* **Assignment**
Please repeat the records exactly, keeping the pictures out.

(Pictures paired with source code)
----

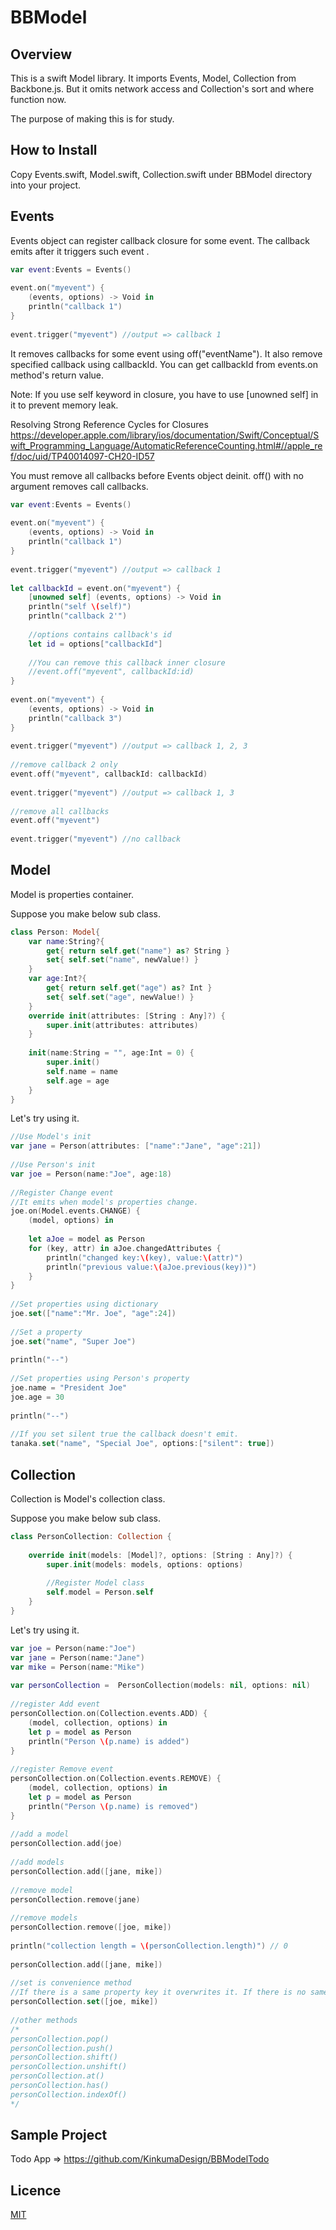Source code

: BBModel
====

## Overview

This is a swift Model library.
It imports Events, Model, Collection from Backbone.js.
But it omits network access and Collection's sort and where function now.

The purpose of making this is for study.


## How to Install

Copy Events.swift, Model.swift, Collection.swift under BBModel directory into your project.

## Events

Events object can register callback closure for some event. The callback emits after it triggers such event .

```swift
var event:Events = Events()
 
event.on("myevent") {
    (events, options) -> Void in
    println("callback 1")
}
 
event.trigger("myevent") //output => callback 1
```

It removes callbacks for some event using off("eventName"). It also remove specified callback using callbackId. You can get callbackId from events.on method's return value.

Note: If you use self keyword in closure, you have to use [unowned self] in it to prevent memory leak.

Resolving Strong Reference Cycles for Closures
<https://developer.apple.com/library/ios/documentation/Swift/Conceptual/Swift_Programming_Language/AutomaticReferenceCounting.html#//apple_ref/doc/uid/TP40014097-CH20-ID57>

You must remove all callbacks before Events object deinit. off() with no argument removes call callbacks.

```swift
var event:Events = Events()
 
event.on("myevent") {
    (events, options) -> Void in
    println("callback 1")
}
 
event.trigger("myevent") //output => callback 1
 
let callbackId = event.on("myevent") {
    [unowned self] (events, options) -> Void in
    println("self \(self)")
    println("callback 2'")
 
    //options contains callback's id
    let id = options["callbackId"]
 
    //You can remove this callback inner closure
    //event.off("myevent", callbackId:id) 
}
 
event.on("myevent") {
    (events, options) -> Void in
    println("callback 3")
}
 
event.trigger("myevent") //output => callback 1, 2, 3
 
//remove callback 2 only
event.off("myevent", callbackId: callbackId)
 
event.trigger("myevent") //output => callback 1, 3
 
//remove all callbacks
event.off("myevent")
 
event.trigger("myevent") //no callback
```

## Model

Model is properties container.

Suppose you make below sub class.

```swift
class Person: Model{
    var name:String?{
        get{ return self.get("name") as? String }
        set{ self.set("name", newValue!) }
    }
    var age:Int?{
        get{ return self.get("age") as? Int }
        set{ self.set("age", newValue!) }
    }
    override init(attributes: [String : Any]?) {
        super.init(attributes: attributes)
    }
     
    init(name:String = "", age:Int = 0) {
        super.init()
        self.name = name
        self.age = age
    }
}
```

Let's try using it.

```swift
//Use Model's init
var jane = Person(attributes: ["name":"Jane", "age":21])
 
//Use Person's init
var joe = Person(name:"Joe", age:18)
 
//Register Change event
//It emits when model's properties change.
joe.on(Model.events.CHANGE) {
    (model, options) in
     
    let aJoe = model as Person
    for (key, attr) in aJoe.changedAttributes {
        println("changed key:\(key), value:\(attr)")
        println("previous value:\(aJoe.previous(key))")
    }
}
 
//Set properties using dictionary
joe.set(["name":"Mr. Joe", "age":24])
 
//Set a property
joe.set("name", "Super Joe")
 
println("--")
 
//Set properties using Person's property
joe.name = "President Joe"
joe.age = 30
 
println("--")
 
//If you set silent true the callback doesn't emit.
tanaka.set("name", "Special Joe", options:["silent": true])
```

## Collection

Collection is Model's collection class.

Suppose you make below sub class.

```swift
class PersonCollection: Collection {
     
    override init(models: [Model]?, options: [String : Any]?) {
        super.init(models: models, options: options)
         
        //Register Model class
        self.model = Person.self
    }
}
```

Let's try using it.

```swift
var joe = Person(name:"Joe")
var jane = Person(name:"Jane")
var mike = Person(name:"Mike")
 
var personCollection =  PersonCollection(models: nil, options: nil)
 
//register Add event
personCollection.on(Collection.events.ADD) {
    (model, collection, options) in
    let p = model as Person
    println("Person \(p.name) is added")
}
 
//register Remove event
personCollection.on(Collection.events.REMOVE) {
    (model, collection, options) in
    let p = model as Person
    println("Person \(p.name) is removed")
}
 
//add a model
personCollection.add(joe)
 
//add models
personCollection.add([jane, mike])
 
//remove model
personCollection.remove(jane)
 
//remove models
personCollection.remove([joe, mike])
 
println("collection length = \(personCollection.length)") // 0
 
personCollection.add([jane, mike])
 
//set is convenience method
//If there is a same property key it overwrites it. If there is no same propety key it adds. If it is not included arguments it removes.
personCollection.set([joe, mike])
 
//other methods
/*
personCollection.pop()
personCollection.push()
personCollection.shift()
personCollection.unshift()
personCollection.at()
personCollection.has()
personCollection.indexOf()
*/
```

## Sample Project

Todo App => 
https://github.com/KinkumaDesign/BBModelTodo

## Licence

[MIT](https://github.com/tcnksm/tool/blob/master/LICENCE)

----

* **Answer to this problem**
Source code

: BBModel
====

## Overview

This is a swift Model library.
It imports Events, Model, Collection from Backbone.js.
But it omits network access and Collection's sort and where function now.

The purpose of making this is for study.


## How to Install

Copy Events.swift, Model.swift, Collection.swift under BBModel directory into your project.

## Events

Events object can register callback closure for some event. The callback emits after it triggers such event .

```swift
var event:Events = Events()
 
event.on("myevent") {
    (events, options) -> Void in
    println("callback 1")
}
 
event.trigger("myevent") //output => callback 1
```

It removes callbacks for some event using off("eventName"). It also remove specified callback using callbackId. You can get callbackId from events.on method's return value.

Note: If you use self keyword in closure, you have to use [unowned self] in it to prevent memory leak.

Resolving Strong Reference Cycles for Closures
<https://developer.apple.com/library/ios/documentation/Swift/Conceptual/Swift_Programming_Language/AutomaticReferenceCounting.html#//apple_ref/doc/uid/TP40014097-CH20-ID57>

You must remove all callbacks before Events object deinit. off() with no argument removes call callbacks.

```swift
var event:Events = Events()
 
event.on("myevent") {
    (events, options) -> Void in
    println("callback 1")
}
 
event.trigger("myevent") //output => callback 1
 
let callbackId = event.on("myevent") {
    [unowned self] (events, options) -> Void in
    println("self \(self)")
    println("callback 2'")
 
    //options contains callback's id
    let id = options["callbackId"]
 
    //You can remove this callback inner closure
    //event.off("myevent", callbackId:id) 
}
 
event.on("myevent") {
    (events, options) -> Void in
    println("callback 3")
}
 
event.trigger("myevent") //output => callback 1, 2, 3
 
//remove callback 2 only
event.off("myevent", callbackId: callbackId)
 
event.trigger("myevent") //output => callback 1, 3
 
//remove all callbacks
event.off("myevent")
 
event.trigger("myevent") //no callback
```

## Model

Model is properties container.

Suppose you make below sub class.

```swift
class Person: Model{
    var name:String?{
        get{ return self.get("name") as? String }
        set{ self.set("name", newValue!) }
    }
    var age:Int?{
        get{ return self.get("age") as? Int }
        set{ self.set("age", newValue!) }
    }
    override init(attributes: [String : Any]?) {
        super.init(attributes: attributes)
    }
     
    init(name:String = "", age:Int = 0) {
        super.init()
        self.name = name
        self.age = age
    }
}
```

Let's try using it.

```swift
//Use Model's init
var jane = Person(attributes: ["name":"Jane", "age":21])
 
//Use Person's init
var joe = Person(name:"Joe", age:18)
 
//Register Change event
//It emits when model's properties change.
joe.on(Model.events.CHANGE) {
    (model, options) in
     
    let aJoe = model as Person
    for (key, attr) in aJoe.changedAttributes {
        println("changed key:\(key), value:\(attr)")
        println("previous value:\(aJoe.previous(key))")
    }
}
 
//Set properties using dictionary
joe.set(["name":"Mr. Joe", "age":24])
 
//Set a property
joe.set("name", "Super Joe")
 
println("--")
 
//Set properties using Person's property
joe.name = "President Joe"
joe.age = 30
 
println("--")
 
//If you set silent true the callback doesn't emit.
tanaka.set("name", "Special Joe", options:["silent": true])
```

## Collection

Collection is Model's collection class.

Suppose you make below sub class.

```swift
class PersonCollection: Collection {
     
    override init(models: [Model]?, options: [String : Any]?) {
        super.init(models: models, options: options)
         
        //Register Model class
        self.model = Person.self
    }
}
```

Let's try using it.

```swift
var joe = Person(name:"Joe")
var jane = Person(name:"Jane")
var mike = Person(name:"Mike")
 
var personCollection =  PersonCollection(models: nil, options: nil)
 
//register Add event
personCollection.on(Collection.events.ADD) {
    (model, collection, options) in
    let p = model as Person
    println("Person \(p.name) is added")
}
 
//register Remove event
personCollection.on(Collection.events.REMOVE) {
    (model, collection, options) in
    let p = model as Person
    println("Person \(p.name) is removed")
}
 
//add a model
personCollection.add(joe)
 
//add models
personCollection.add([jane, mike])
 
//remove model
personCollection.remove(jane)
 
//remove models
personCollection.remove([joe, mike])
 
println("collection length = \(personCollection.length)") // 0
 
personCollection.add([jane, mike])
 
//set is convenience method
//If there is a same property key it overwrites it. If there is no same propety key it adds. If it is not included arguments it removes.
personCollection.set([joe, mike])
 
//other methods
/*
personCollection.pop()
personCollection.push()
personCollection.shift()
personCollection.unshift()
personCollection.at()
personCollection.has()
personCollection.indexOf()
*/
```

## Sample Project

Todo App => 
https://github.com/KinkumaDesign/BBModelTodo

## Licence

[MIT](https://github.com/tcnksm/tool/blob/master/LICENCE)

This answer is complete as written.